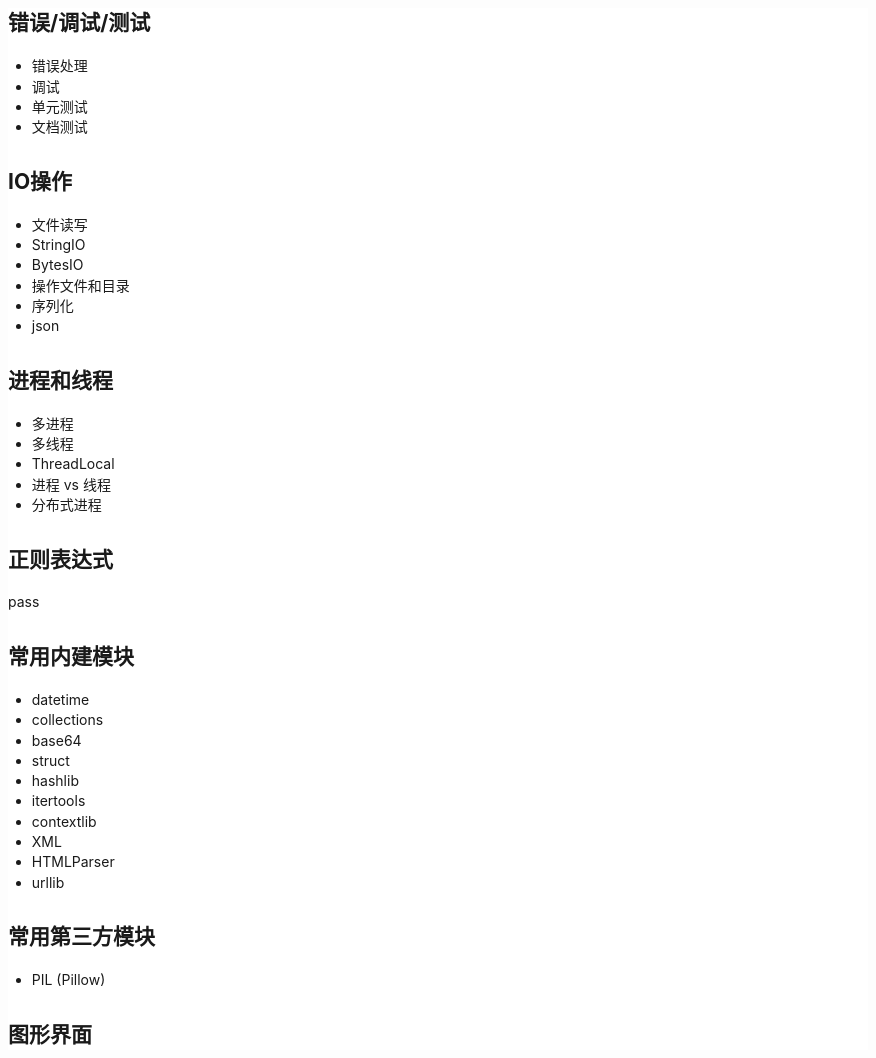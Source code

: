 
## 错误/调试/测试

* 错误处理
* 调试
* 单元测试
* 文档测试


## IO操作

* 文件读写
* StringIO
* BytesIO
* 操作文件和目录
* 序列化
* json


## 进程和线程

* 多进程
* 多线程
* ThreadLocal
* 进程 vs 线程
* 分布式进程


## 正则表达式

pass


## 常用内建模块

* datetime
* collections
* base64
* struct
* hashlib
* itertools
* contextlib
* XML
* HTMLParser
* urllib


## 常用第三方模块

* PIL (Pillow)


## 图形界面
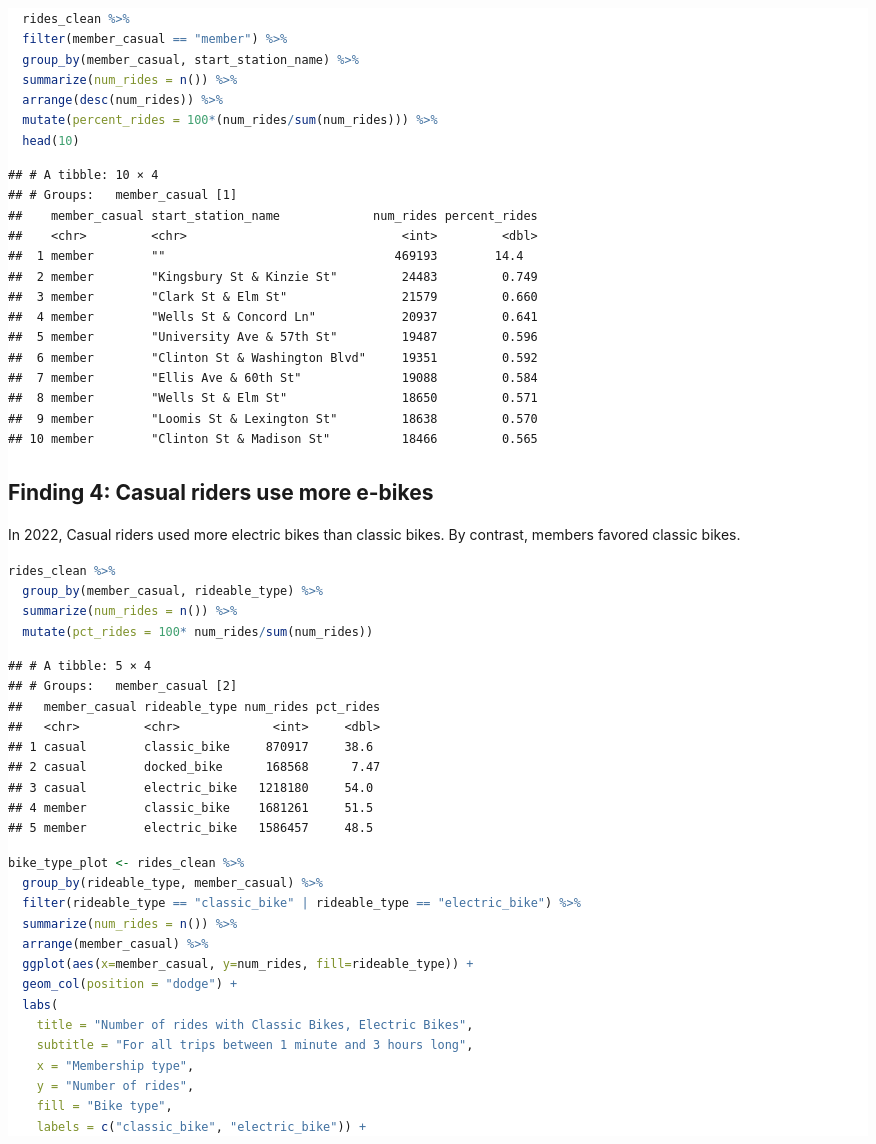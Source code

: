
 ```r
  rides_clean %>% 
  filter(member_casual == "member") %>% 
  group_by(member_casual, start_station_name) %>% 
  summarize(num_rides = n()) %>% 
  arrange(desc(num_rides)) %>% 
  mutate(percent_rides = 100*(num_rides/sum(num_rides))) %>% 
  head(10)
```

```
## # A tibble: 10 × 4
## # Groups:   member_casual [1]
##    member_casual start_station_name             num_rides percent_rides
##    <chr>         <chr>                              <int>         <dbl>
##  1 member        ""                                469193        14.4  
##  2 member        "Kingsbury St & Kinzie St"         24483         0.749
##  3 member        "Clark St & Elm St"                21579         0.660
##  4 member        "Wells St & Concord Ln"            20937         0.641
##  5 member        "University Ave & 57th St"         19487         0.596
##  6 member        "Clinton St & Washington Blvd"     19351         0.592
##  7 member        "Ellis Ave & 60th St"              19088         0.584
##  8 member        "Wells St & Elm St"                18650         0.571
##  9 member        "Loomis St & Lexington St"         18638         0.570
## 10 member        "Clinton St & Madison St"          18466         0.565
```
## Finding 4: Casual riders use more e-bikes

In 2022, Casual riders used more electric bikes than classic bikes. By contrast, members favored classic bikes.


```r
rides_clean %>% 
  group_by(member_casual, rideable_type) %>%
  summarize(num_rides = n()) %>% 
  mutate(pct_rides = 100* num_rides/sum(num_rides))
```

```
## # A tibble: 5 × 4
## # Groups:   member_casual [2]
##   member_casual rideable_type num_rides pct_rides
##   <chr>         <chr>             <int>     <dbl>
## 1 casual        classic_bike     870917     38.6 
## 2 casual        docked_bike      168568      7.47
## 3 casual        electric_bike   1218180     54.0 
## 4 member        classic_bike    1681261     51.5 
## 5 member        electric_bike   1586457     48.5
```



```r
bike_type_plot <- rides_clean %>% 
  group_by(rideable_type, member_casual) %>% 
  filter(rideable_type == "classic_bike" | rideable_type == "electric_bike") %>% 
  summarize(num_rides = n()) %>% 
  arrange(member_casual) %>% 
  ggplot(aes(x=member_casual, y=num_rides, fill=rideable_type)) +
  geom_col(position = "dodge") +
  labs(
    title = "Number of rides with Classic Bikes, Electric Bikes",
    subtitle = "For all trips between 1 minute and 3 hours long",
    x = "Membership type", 
    y = "Number of rides",
    fill = "Bike type", 
    labels = c("classic_bike", "electric_bike")) +
```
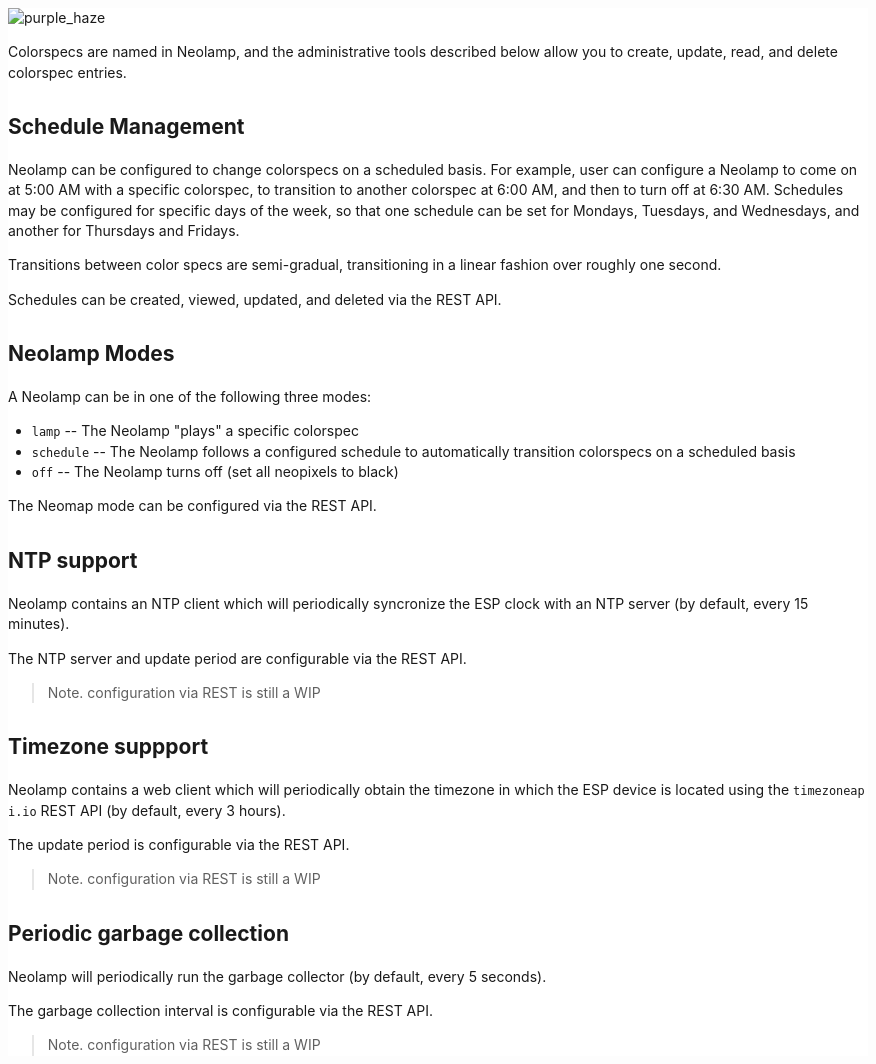 ![purple_haze](/esp8266/micropython/neolamp/doc/images/purple_haze.png)

Colorspecs are named in Neolamp, and the administrative tools described below allow you to create, update, read, and delete colorspec entries.

## Schedule Management

Neolamp can be configured to change colorspecs on a scheduled basis.  For example, user can configure a Neolamp to come on at 5:00 AM with a specific colorspec, to transition to another colorspec at 6:00 AM, and then to turn off at 6:30 AM.  Schedules may be configured for specific days of the week, so that one schedule can be set for Mondays, Tuesdays, and Wednesdays, and another for Thursdays and Fridays.

Transitions between color specs are semi-gradual, transitioning in a linear fashion over roughly one second.

Schedules can be created, viewed, updated, and deleted via the REST API.

## Neolamp Modes

A Neolamp can be in one of the following three modes:

* `lamp` -- The Neolamp "plays" a specific colorspec
* `schedule` -- The Neolamp follows a configured schedule to automatically transition colorspecs on a scheduled basis
* `off` -- The Neolamp turns off (set all neopixels to black)

The Neomap mode can be configured via the REST API.

## NTP support

Neolamp contains an NTP client which will periodically syncronize the ESP clock with an NTP server (by default, every 15 minutes).

The NTP server and update period are configurable via the REST API.

> Note. configuration via REST is still a WIP

## Timezone suppport

Neolamp contains a web client which will periodically obtain the timezone in which the ESP device is located using the `timezoneapi.io` REST API (by default, every 3 hours).

The update period is configurable via the REST API.

> Note. configuration via REST is still a WIP

## Periodic garbage collection

Neolamp will periodically run the garbage collector (by default, every 5 seconds).

The garbage collection interval is configurable via the REST API.

> Note. configuration via REST is still a WIP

_ _ _ _

◆ **WHAT THE EXERCISE ASKS**:
Lines in the records above that carry the word "specific" are to be located and copied.

◆ **RESULT OF THE TASK**:
Neolamp can be configured to change colorspecs on a scheduled basis.  For example, user can configure a Neolamp to come on at 5:00 AM with a specific colorspec, to transition to another colorspec at 6:00 AM, and then to turn off at 6:30 AM.  Schedules may be configured for specific days of the week, so that one schedule can be set for Mondays, Tuesdays, and Wednesdays, and another for Thursdays and Fridays.
* `lamp` -- The Neolamp "plays" a specific colorspec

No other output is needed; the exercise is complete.